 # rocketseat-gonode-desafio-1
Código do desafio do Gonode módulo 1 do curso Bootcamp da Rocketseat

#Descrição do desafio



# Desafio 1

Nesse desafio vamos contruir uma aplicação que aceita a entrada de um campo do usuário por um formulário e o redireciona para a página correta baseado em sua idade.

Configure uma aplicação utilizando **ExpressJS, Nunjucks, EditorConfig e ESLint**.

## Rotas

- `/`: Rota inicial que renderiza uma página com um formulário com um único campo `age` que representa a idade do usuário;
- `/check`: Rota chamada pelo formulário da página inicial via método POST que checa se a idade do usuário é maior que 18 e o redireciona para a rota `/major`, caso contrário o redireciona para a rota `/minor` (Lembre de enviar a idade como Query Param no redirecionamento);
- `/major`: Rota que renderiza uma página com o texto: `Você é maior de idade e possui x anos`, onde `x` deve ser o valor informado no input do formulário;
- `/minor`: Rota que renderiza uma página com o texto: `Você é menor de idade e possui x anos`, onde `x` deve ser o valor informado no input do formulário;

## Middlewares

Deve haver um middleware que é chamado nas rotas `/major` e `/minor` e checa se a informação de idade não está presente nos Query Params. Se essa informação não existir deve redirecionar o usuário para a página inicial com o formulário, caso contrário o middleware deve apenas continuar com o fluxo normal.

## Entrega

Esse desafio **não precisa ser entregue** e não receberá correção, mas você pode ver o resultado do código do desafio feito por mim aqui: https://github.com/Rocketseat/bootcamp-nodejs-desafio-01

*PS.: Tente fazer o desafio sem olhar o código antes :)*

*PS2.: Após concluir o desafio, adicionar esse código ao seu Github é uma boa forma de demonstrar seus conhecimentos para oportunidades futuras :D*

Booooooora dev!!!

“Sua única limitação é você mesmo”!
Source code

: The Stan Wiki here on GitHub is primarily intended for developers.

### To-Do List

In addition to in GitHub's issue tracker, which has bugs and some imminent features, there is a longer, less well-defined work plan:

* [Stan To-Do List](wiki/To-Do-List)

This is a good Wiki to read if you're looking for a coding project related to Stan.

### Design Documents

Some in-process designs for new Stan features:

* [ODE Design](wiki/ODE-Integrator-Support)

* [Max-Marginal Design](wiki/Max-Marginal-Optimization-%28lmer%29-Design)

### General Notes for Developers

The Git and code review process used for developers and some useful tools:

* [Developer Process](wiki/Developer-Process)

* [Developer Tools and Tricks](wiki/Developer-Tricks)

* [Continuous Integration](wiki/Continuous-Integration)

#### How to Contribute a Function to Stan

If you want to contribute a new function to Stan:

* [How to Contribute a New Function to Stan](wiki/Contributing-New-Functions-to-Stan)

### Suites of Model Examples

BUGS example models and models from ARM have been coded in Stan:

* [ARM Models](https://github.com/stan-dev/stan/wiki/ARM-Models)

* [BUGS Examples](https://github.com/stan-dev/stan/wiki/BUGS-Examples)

···

Task to complete =
Show the lines of the listing above with "renderiza".

Answer =
- `/`: Rota inicial que renderiza uma página com um formulário com um único campo `age` que representa a idade do usuário;
- `/major`: Rota que renderiza uma página com o texto: `Você é maior de idade e possui x anos`, onde `x` deve ser o valor informado no input do formulário;
- `/minor`: Rota que renderiza uma página com o texto: `Você é menor de idade e possui x anos`, onde `x` deve ser o valor informado no input do formulário;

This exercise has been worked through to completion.